There is a good story about a dog told by a journalist, and, given that we at London Overlooked are quite fond of canine anecdotes, the most recent of which can be found by following this link, we would like to make it the subject of this article.  We will meet some colourful characters along the way, and we will stop off to look at the unsavoury world of rat baiting, and, on a lighter note, the strange language of Victorian science fiction.  But first we must say a few words about our journalist, whose name was Thomas Hamber.

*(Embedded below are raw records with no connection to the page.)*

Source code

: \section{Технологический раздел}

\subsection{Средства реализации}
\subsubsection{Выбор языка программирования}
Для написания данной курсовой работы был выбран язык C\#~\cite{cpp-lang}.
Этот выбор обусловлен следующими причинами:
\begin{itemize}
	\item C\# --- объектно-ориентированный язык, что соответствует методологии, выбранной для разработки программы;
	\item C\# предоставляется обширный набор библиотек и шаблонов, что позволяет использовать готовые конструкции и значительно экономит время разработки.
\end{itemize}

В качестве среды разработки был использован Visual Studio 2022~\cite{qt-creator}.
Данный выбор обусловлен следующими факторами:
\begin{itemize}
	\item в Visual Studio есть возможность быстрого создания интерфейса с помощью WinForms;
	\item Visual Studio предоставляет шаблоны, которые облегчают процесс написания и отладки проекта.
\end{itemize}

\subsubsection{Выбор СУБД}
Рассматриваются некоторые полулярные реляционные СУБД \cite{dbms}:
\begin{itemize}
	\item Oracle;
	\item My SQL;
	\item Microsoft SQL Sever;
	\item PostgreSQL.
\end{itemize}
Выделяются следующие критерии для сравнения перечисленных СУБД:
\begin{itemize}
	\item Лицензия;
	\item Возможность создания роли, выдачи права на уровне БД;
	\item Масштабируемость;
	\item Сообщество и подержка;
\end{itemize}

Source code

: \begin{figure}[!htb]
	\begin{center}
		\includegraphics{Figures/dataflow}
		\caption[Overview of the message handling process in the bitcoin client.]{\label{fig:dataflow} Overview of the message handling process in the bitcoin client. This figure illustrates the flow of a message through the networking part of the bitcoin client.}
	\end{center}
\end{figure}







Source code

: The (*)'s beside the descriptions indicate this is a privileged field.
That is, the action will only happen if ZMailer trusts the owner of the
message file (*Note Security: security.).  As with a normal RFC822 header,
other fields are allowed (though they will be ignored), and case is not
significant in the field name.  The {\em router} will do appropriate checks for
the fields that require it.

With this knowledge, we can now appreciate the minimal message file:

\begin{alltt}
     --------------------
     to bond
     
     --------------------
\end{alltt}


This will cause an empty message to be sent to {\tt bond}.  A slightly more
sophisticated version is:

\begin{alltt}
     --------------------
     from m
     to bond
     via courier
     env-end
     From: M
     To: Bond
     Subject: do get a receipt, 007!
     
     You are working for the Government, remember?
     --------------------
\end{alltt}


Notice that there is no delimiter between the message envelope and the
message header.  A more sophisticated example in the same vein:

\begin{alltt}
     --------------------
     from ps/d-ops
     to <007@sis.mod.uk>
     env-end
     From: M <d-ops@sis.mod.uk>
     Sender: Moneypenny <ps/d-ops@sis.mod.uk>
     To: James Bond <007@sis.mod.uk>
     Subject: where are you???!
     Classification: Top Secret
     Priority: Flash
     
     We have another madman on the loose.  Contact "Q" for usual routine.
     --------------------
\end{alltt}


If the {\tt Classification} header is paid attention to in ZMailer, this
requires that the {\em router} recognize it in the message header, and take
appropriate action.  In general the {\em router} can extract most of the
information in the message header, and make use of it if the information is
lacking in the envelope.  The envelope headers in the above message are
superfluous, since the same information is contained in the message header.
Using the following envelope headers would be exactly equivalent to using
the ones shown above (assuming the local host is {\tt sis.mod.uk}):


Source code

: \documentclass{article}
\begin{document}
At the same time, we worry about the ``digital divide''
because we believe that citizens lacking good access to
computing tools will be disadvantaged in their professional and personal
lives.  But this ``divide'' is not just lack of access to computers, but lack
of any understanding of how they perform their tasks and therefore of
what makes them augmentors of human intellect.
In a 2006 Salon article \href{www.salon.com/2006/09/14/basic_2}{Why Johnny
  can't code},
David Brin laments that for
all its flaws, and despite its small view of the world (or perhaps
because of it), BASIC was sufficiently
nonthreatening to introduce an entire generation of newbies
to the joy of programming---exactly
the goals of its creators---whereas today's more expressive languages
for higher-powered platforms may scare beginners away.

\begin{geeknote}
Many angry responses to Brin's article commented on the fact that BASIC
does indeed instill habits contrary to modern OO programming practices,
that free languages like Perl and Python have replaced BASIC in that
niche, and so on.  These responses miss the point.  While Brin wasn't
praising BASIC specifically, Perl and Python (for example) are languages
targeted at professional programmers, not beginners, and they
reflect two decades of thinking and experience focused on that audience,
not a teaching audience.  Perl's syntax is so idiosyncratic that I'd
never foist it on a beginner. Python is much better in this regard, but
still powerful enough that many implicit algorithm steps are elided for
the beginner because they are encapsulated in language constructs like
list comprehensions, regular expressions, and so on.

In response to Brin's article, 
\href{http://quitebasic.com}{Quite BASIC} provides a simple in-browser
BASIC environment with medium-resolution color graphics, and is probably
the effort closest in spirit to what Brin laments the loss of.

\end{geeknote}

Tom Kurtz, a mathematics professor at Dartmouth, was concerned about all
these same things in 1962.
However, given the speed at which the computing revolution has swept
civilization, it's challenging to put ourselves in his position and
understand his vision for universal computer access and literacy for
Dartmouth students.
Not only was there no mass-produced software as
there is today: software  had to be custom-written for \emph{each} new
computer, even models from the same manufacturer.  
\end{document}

Hamber was born in 1828 and grew up in Islington.  He had three sisters and one brother, and a father who had money enough to give him a good education, which secured him a place at Oxford.  As an undergraduate at Oriel College he indulged a passion for boxing, and in 1849 he won a Royal Humane Society medal for saving the lives of three members of a Wadham College boat crew following an accident on the River Isis.  On graduating he enrolled at Lincoln’s Inn, but when the Crimean War broke out he obtained a commission in the Turkish Contingent, and was dispatched to Smyrna in the final phase of the conflict.  Styling himself “Captain Hamber” he embarked on a career in journalism, in the course of which he edited the Morning Herald, the Standard, the Hour and the Morning Advertiser.  A tall man with the features of an eagle, he haunted the London clubs, and his career ended in an oddly appropriate fashion with his acquisition in 1887 of the Licensed Victuallers’ Guardian.  He married three times, and died in 1902.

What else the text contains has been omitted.